Te słowa odbijają się echem w mojej głowie. Próbują się przebić na powierzchnię popękanego lustra zwyczajności, tak kruchego, że każdy odłamek boli jakby bardziej.
Te słowa łagodzą pęknięcia, niwelują ból, zdejmują mgłę osamotnienia.
Chyba ich potrzebowałam.
Zgodziłam się opowiedzieć o mojej walce z chorobą dla dokumentu Pani M. z Polskiego Radia.
Na razie celowo nie podaję pełnych danych Dziennikarki ze względu na to, że czekam aż na dobre rozwinie się nasza współpraca nad moją historią.
Nie chcę też byście pomyśleli, że się chwalę bo to nie takie proste opowiedzieć o swojej chorobie psychicznej.

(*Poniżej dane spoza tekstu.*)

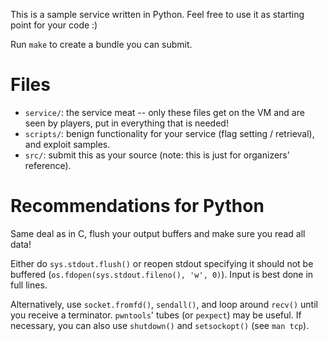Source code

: This is a sample service written in Python. Feel free to use it as starting point for your code :)

Run `make` to create a bundle you can submit.


Files
=====

  - `service/`: the service meat -- only these files get on the VM and are seen by players, put in everything that is needed!
  - `scripts/`: benign functionality for your service (flag setting / retrieval), and exploit samples.
  - `src/`: submit this as your source (note: this is just for organizers' reference).


Recommendations for Python
==========================

Same deal as in C, flush your output buffers and make sure you read all data!

Either do `sys.stdout.flush()` or reopen stdout specifying it should not be buffered (`os.fdopen(sys.stdout.fileno(), 'w', 0)`).
Input is best done in full lines.

Alternatively, use `socket.fromfd()`, `sendall()`, and loop around `recv()` until you receive a terminator. `pwntools`' tubes (or `pexpect`) may be useful. If necessary, you can also use `shutdown()` and `setsockopt()` (see `man tcp`).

Jednak chcę to zrobić by złamać stereotypy myśleniowe na temat takich ludzi jak ja.
Nie wiem czy jestem tego warta, ale spróbuję.
Niedawno postanowiłam, dzięki współpracy z Radiem eMKa, że będę tworzyła filmy i wywiady z ludźmi, którzy również nie mają łatwego życia z powodu choroby.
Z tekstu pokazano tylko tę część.